Separation by differences in density, buoyancy, sedimentation rate (denser goes to bottom).
- (non) Cellular components of blood (Ficoll-paque, histopaque, lymphoprep, percoll).
- Isolating sub-cellular components of lysed cells
(Ultracentrifugation (gravity 20000<)

32
Q

What is the purpose of quenching?

A

Halt/freeze chemical reaction at specific timepoint (Enzyme kinetics, chemical synthesis, analysis of intermediate product, monitoring reaction states).

By changing temperature or reaction mixture (with acids, bases, solvents) rapidly to preserve the substrates and products (by stopping the enzyme).

‘stop solutions’ in ELISAs

33
Q

Why is derivatisation an important technique?

A

mass spec most commonly used to analyse so analytes must be ionised and derivatisation helps with this

34
Q

Explain derivatisation

A

Labelling/tagging – alter chemical structure etc. to increase detectability, identification, ionisation efficiency, sensitivity, selectivity, stability (gives constant charge (ionised) therefore always polar).

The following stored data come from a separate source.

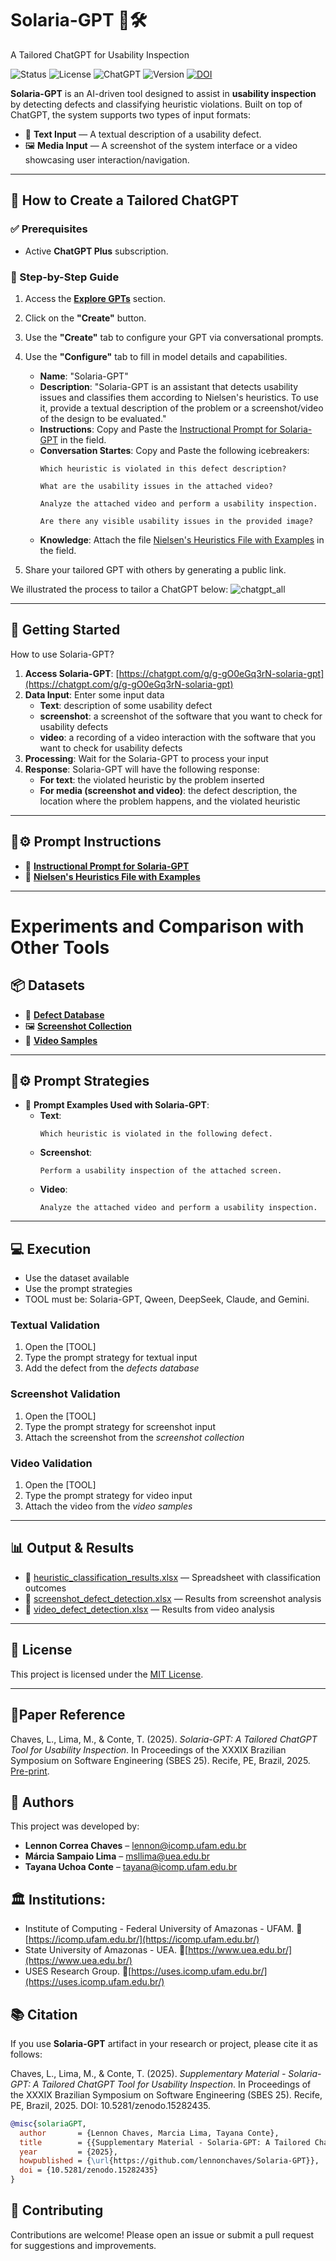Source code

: 
# Solaria-GPT 🧠🛠️
A Tailored ChatGPT for Usability Inspection

![Status](https://img.shields.io/badge/status-active-brightgreen)
![License](https://img.shields.io/badge/license-MIT-blue)
![ChatGPT](https://img.shields.io/badge/based_on-ChatGPT-ff69b4)
![Version](https://img.shields.io/badge/version-1.0.0-yellow)
[![DOI](https://zenodo.org/badge/922763471.svg)](https://doi.org/10.5281/zenodo.15282435)

**Solaria-GPT** is an AI-driven tool designed to assist in **usability inspection** by detecting defects and classifying heuristic violations. Built on top of ChatGPT, the system supports two types of input formats:

- 📝 **Text Input** — A textual description of a usability defect.
- 🖼️ **Media Input** — A screenshot of the system interface or a video showcasing user interaction/navigation.

---

## 🔧 How to Create a Tailored ChatGPT

### ✅ Prerequisites

- Active **ChatGPT Plus** subscription.

### 🧭 Step-by-Step Guide

1. Access the **[Explore GPTs](https://chat.openai.com/gpts)** section.
2. Click on the **"Create"** button.
3. Use the **"Create"** tab to configure your GPT via conversational prompts.
4. Use the **"Configure"** tab to fill in model details and capabilities.
   - **Name**: "Solaria-GPT"
   - **Description**: "Solaria-GPT is an assistant that detects usability issues and classifies them according to Nielsen's heuristics. To use it, provide a textual description of the problem or a screenshot/video of the design to be evaluated."
   - **Instructions**: Copy and Paste the [Instructional Prompt for Solaria-GPT](https://github.com/lennonchaves/Solaria-GPT/tree/main/prompt) in the field.
   - **Conversation Startes**: Copy and Paste the following icebreakers:
     ```
     Which heuristic is violated in this defect description?
     ```
     ```
     What are the usability issues in the attached video?
     ```
     ```
     Analyze the attached video and perform a usability inspection.
     ```
     ```
     Are there any visible usability issues in the provided image?
     ```
   - **Knowledge**: Attach the file [Nielsen's Heuristics File with Examples](https://github.com/lennonchaves/Solaria-GPT/tree/main/description) in the field.
  
6. Share your tailored GPT with others by generating a public link.

We illustrated the process to tailor a ChatGPT below:
![chatgpt_all](https://github.com/user-attachments/assets/70dcc7a3-ebf4-43d6-b42d-b8e09b3db335)

---

## 🚀 Getting Started

How to use Solaria-GPT?

1. **Access Solaria-GPT**: [https://chatgpt.com/g/g-gO0eGq3rN-solaria-gpt](https://chatgpt.com/g/g-gO0eGq3rN-solaria-gpt)
2. **Data Input**: Enter some input data
   - **Text**: description of some usability defect
   - **screenshot**: a screenshot of the software that you want to check for usability defects
   - **video**: a recording of a video interaction with the software that you want to check for usability defects
 3. **Processing**: Wait for the Solaria-GPT to process your input
 4. **Response**: Solaria-GPT will have the following response:
    - **For text**: the violated heuristic by the problem inserted
    - **For media (screenshot and video)**: the defect description, the location where the problem happens, and the violated heuristic  
---

## 🧠⚙️ Prompt Instructions
- 📜 **[Instructional Prompt for Solaria-GPT](https://github.com/lennonchaves/Solaria-GPT/tree/main/prompt)**
- 📘 **[Nielsen's Heuristics File with Examples](https://github.com/lennonchaves/Solaria-GPT/tree/main/description)**

---
# Experiments and Comparison with Other Tools 

## 📦 Datasets

- 📁 **[Defect Database](https://github.com/lennonchaves/Solaria-GPT/tree/main/dataset)**
- 🖼️ **[Screenshot Collection](https://drive.google.com/file/d/18prJVevaRMQg9G-25ugWOvoMoTxM3dkh/view?usp=sharing)**
- 🎥 **[Video Samples](https://drive.google.com/file/d/1dt35cZ5rBh7wQCyBDuLAqMrLjWEXnhl6/view?usp=sharing)**

---

## 🤖⚙️ Prompt Strategies
- 📑 **Prompt Examples Used with Solaria-GPT**:
  - **Text**:  
    ```
    Which heuristic is violated in the following defect.
    ```
  - **Screenshot**:  
    ```
    Perform a usability inspection of the attached screen.
    ```
  - **Video**:  
    ```
    Analyze the attached video and perform a usability inspection.
    ```

---

## 💻 Execution
- Use the dataset available
- Use the prompt strategies
- TOOL must be: Solaria-GPT, Qween, DeepSeek, Claude, and Gemini.

### Textual Validation
1. Open the [TOOL]
2. Type the prompt strategy for textual input
3. Add the defect from the *defects database*

### Screenshot Validation
1. Open the [TOOL]
2. Type the prompt strategy for screenshot input
3. Attach the screenshot from the *screenshot collection*

### Video Validation
1. Open the [TOOL]
2. Type the prompt strategy for video input
3. Attach the video from the *video samples*

---

## 📊 Output & Results

- 📂 [heuristic_classification_results.xlsx](https://github.com/lennonchaves/Solaria-GPT/blob/main/results/heuristic_classification_results.xlsx) — Spreadsheet with classification outcomes
- 📂 [screenshot_defect_detection.xlsx](https://github.com/lennonchaves/Solaria-GPT/blob/main/results/screenshot_defect_detection.xlsx) — Results from screenshot analysis
- 📂 [video_defect_detection.xlsx](https://github.com/lennonchaves/Solaria-GPT/blob/main/results/video_defect_detection.xlsx) — Results from video analysis

---

## 📄 License

This project is licensed under the [MIT License](LICENSE).

---
## 📝Paper Reference

Chaves, L., Lima, M., & Conte, T. (2025). _Solaria-GPT: A Tailored ChatGPT Tool for Usability Inspection_. In Proceedings of the XXXIX Brazilian Symposium on Software Engineering (SBES 25). Recife, PE, Brazil, 2025. [Pre-print](https://github.com/lennonchaves/Solaria-GPT/blob/main/2025_SBES_Tool_Paper.pdf).


## 👥 Authors

This project was developed by:

- **Lennon Correa Chaves** – [lennon@icomp.ufam.edu.br](mailto:lennon@icomp.ufam.edu.br)
- **Márcia Sampaio Lima** – [msllima@uea.edu.br](mailto:msllima@uea.edu.br)
- **Tayana Uchoa Conte** – [tayana@icomp.ufam.edu.br](mailto:tayana@icomp.ufam.edu.br)

## 🏛️ Institutions:

- Institute of Computing - Federal University of Amazonas - UFAM. 🔗 [https://icomp.ufam.edu.br/](https://icomp.ufam.edu.br/)
- State University of Amazonas - UEA. 🔗[https://www.uea.edu.br/](https://www.uea.edu.br/)
- USES Research Group. 🔗[https://uses.icomp.ufam.edu.br/](https://uses.icomp.ufam.edu.br/)

## 📚 Citation

If you use **Solaria-GPT** artifact in your research or project, please cite it as follows:

Chaves, L., Lima, M., & Conte, T. (2025). _Supplementary Material - Solaria-GPT: A Tailored ChatGPT Tool for Usability Inspection_. In Proceedings of the XXXIX Brazilian Symposium on Software Engineering (SBES 25). Recife, PE, Brazil, 2025. DOI: 10.5281/zenodo.15282435. 

```bibtex
@misc{solariaGPT,
  author       = {Lennon Chaves, Marcia Lima, Tayana Conte},
  title        = {{Supplementary Material - Solaria-GPT: A Tailored ChatGPT Tool for Usability Inspection}},
  year         = {2025},
  howpublished = {\url{https://github.com/lennonchaves/Solaria-GPT}},
  doi = {10.5281/zenodo.15282435}
}
```

## 🤝 Contributing

Contributions are welcome! Please open an issue or submit a pull request for suggestions and improvements.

Enable high-throughput analysis:
- Multiplexing – derivatives of reagent taken (short time/lots of samples) with different hydrazine tags that have different masses.
- Isobaric mass-tags in proteomics (<16 plex).

in GC-MS analysis – increase volatility, thermal stability, and aid separation (needs to be non-polar to decrease the boiling point to become gas easily – to be volatile)
- Trimethylsilylation (polar tagging) of oestrogens (estrone and estradiol)

35
Q

What is the use for perfusion in medical imaging?

A

In nuclear/radiation medicine to assess blood flow, organ function, metabolic activity, etc.